■ **What to work on**
Every record must be output verbatim in the reply.

(Source texts of formatted documents)
- - -

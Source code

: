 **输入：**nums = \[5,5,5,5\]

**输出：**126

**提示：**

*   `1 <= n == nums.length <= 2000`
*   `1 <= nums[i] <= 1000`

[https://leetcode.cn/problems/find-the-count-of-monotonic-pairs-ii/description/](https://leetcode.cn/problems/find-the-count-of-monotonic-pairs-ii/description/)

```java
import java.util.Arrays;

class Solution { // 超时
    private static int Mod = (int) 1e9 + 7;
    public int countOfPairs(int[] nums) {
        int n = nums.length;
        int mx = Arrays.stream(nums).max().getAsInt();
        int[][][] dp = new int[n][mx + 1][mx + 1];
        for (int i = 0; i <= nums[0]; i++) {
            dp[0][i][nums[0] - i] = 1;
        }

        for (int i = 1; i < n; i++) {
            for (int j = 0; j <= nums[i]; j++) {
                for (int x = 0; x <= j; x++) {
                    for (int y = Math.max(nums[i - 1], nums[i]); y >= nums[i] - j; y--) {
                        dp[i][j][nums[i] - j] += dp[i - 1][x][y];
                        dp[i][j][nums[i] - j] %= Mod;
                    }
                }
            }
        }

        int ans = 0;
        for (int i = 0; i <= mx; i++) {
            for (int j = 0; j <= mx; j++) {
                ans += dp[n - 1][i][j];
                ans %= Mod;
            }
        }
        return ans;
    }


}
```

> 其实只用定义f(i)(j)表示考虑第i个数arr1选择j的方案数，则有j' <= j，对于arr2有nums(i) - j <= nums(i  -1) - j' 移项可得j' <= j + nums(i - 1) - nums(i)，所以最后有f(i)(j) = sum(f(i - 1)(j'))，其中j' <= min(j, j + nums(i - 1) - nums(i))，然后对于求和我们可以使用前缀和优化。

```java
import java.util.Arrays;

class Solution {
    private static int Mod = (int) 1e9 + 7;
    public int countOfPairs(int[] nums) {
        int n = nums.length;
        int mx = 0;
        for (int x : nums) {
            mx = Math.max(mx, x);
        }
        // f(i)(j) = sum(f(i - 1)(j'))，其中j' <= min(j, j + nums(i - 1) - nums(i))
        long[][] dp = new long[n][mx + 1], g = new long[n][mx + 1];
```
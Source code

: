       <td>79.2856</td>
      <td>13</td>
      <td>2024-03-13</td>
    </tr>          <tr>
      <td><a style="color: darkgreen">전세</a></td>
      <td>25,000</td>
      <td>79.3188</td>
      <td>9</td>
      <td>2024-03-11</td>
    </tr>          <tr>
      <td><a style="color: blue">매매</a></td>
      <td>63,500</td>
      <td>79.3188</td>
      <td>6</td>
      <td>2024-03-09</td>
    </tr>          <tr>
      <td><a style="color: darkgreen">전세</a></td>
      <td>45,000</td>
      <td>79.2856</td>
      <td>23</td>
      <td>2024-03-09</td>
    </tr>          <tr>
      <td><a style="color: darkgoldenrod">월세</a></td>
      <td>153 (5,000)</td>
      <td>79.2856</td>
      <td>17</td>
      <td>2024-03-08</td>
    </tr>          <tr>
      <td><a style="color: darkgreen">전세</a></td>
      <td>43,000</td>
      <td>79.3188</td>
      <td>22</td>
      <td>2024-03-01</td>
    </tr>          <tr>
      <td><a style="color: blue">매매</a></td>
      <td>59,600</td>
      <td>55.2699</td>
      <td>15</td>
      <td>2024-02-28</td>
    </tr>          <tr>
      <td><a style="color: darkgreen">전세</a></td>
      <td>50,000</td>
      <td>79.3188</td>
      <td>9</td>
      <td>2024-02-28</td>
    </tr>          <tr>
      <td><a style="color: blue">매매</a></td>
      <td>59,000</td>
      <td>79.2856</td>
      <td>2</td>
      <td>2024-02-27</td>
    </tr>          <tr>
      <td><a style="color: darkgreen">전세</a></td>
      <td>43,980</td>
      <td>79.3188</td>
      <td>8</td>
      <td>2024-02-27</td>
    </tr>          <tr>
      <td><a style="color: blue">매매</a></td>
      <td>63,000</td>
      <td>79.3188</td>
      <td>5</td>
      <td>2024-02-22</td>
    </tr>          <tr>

- - -

■ **Answer below**
Source code

: **输入：**nums = \[5,5,5,5\]

**输出：**126

**提示：**

*   `1 <= n == nums.length <= 2000`
*   `1 <= nums[i] <= 1000`

[https://leetcode.cn/problems/find-the-count-of-monotonic-pairs-ii/description/](https://leetcode.cn/problems/find-the-count-of-monotonic-pairs-ii/description/)

```java
import java.util.Arrays;

class Solution { // 超时
    private static int Mod = (int) 1e9 + 7;
    public int countOfPairs(int[] nums) {
        int n = nums.length;
        int mx = Arrays.stream(nums).max().getAsInt();
        int[][][] dp = new int[n][mx + 1][mx + 1];
        for (int i = 0; i <= nums[0]; i++) {
            dp[0][i][nums[0] - i] = 1;
        }

        for (int i = 1; i < n; i++) {
            for (int j = 0; j <= nums[i]; j++) {
                for (int x = 0; x <= j; x++) {
                    for (int y = Math.max(nums[i - 1], nums[i]); y >= nums[i] - j; y--) {
                        dp[i][j][nums[i] - j] += dp[i - 1][x][y];
                        dp[i][j][nums[i] - j] %= Mod;
                    }
                }
            }
        }

        int ans = 0;
        for (int i = 0; i <= mx; i++) {
            for (int j = 0; j <= mx; j++) {
                ans += dp[n - 1][i][j];
                ans %= Mod;
            }
        }
        return ans;
    }


}
```

> 其实只用定义f(i)(j)表示考虑第i个数arr1选择j的方案数，则有j' <= j，对于arr2有nums(i) - j <= nums(i  -1) - j' 移项可得j' <= j + nums(i - 1) - nums(i)，所以最后有f(i)(j) = sum(f(i - 1)(j'))，其中j' <= min(j, j + nums(i - 1) - nums(i))，然后对于求和我们可以使用前缀和优化。

```java
import java.util.Arrays;

class Solution {
    private static int Mod = (int) 1e9 + 7;
    public int countOfPairs(int[] nums) {
        int n = nums.length;
        int mx = 0;
        for (int x : nums) {
            mx = Math.max(mx, x);
        }
        // f(i)(j) = sum(f(i - 1)(j'))，其中j' <= min(j, j + nums(i - 1) - nums(i))
        long[][] dp = new long[n][mx + 1], g = new long[n][mx + 1];
```
Source code

:       <td>79.2856</td>
      <td>13</td>
      <td>2024-03-13</td>
    </tr>          <tr>
      <td><a style="color: darkgreen">전세</a></td>
      <td>25,000</td>
      <td>79.3188</td>
      <td>9</td>
      <td>2024-03-11</td>
    </tr>          <tr>
      <td><a style="color: blue">매매</a></td>
      <td>63,500</td>
      <td>79.3188</td>
      <td>6</td>
      <td>2024-03-09</td>
    </tr>          <tr>
      <td><a style="color: darkgreen">전세</a></td>
      <td>45,000</td>
      <td>79.2856</td>
      <td>23</td>
      <td>2024-03-09</td>
    </tr>          <tr>
      <td><a style="color: darkgoldenrod">월세</a></td>
      <td>153 (5,000)</td>
      <td>79.2856</td>
      <td>17</td>
      <td>2024-03-08</td>
    </tr>          <tr>
      <td><a style="color: darkgreen">전세</a></td>
      <td>43,000</td>
      <td>79.3188</td>
      <td>22</td>
      <td>2024-03-01</td>
    </tr>          <tr>
      <td><a style="color: blue">매매</a></td>
      <td>59,600</td>
      <td>55.2699</td>
      <td>15</td>
      <td>2024-02-28</td>
    </tr>          <tr>
      <td><a style="color: darkgreen">전세</a></td>
      <td>50,000</td>
      <td>79.3188</td>
      <td>9</td>
      <td>2024-02-28</td>
    </tr>          <tr>
      <td><a style="color: blue">매매</a></td>
      <td>59,000</td>
      <td>79.2856</td>
      <td>2</td>
      <td>2024-02-27</td>
    </tr>          <tr>
      <td><a style="color: darkgreen">전세</a></td>
      <td>43,980</td>
      <td>79.3188</td>
      <td>8</td>
      <td>2024-02-27</td>
    </tr>          <tr>
      <td><a style="color: blue">매매</a></td>
      <td>63,000</td>
      <td>79.3188</td>
      <td>5</td>
      <td>2024-02-22</td>
    </tr>          <tr>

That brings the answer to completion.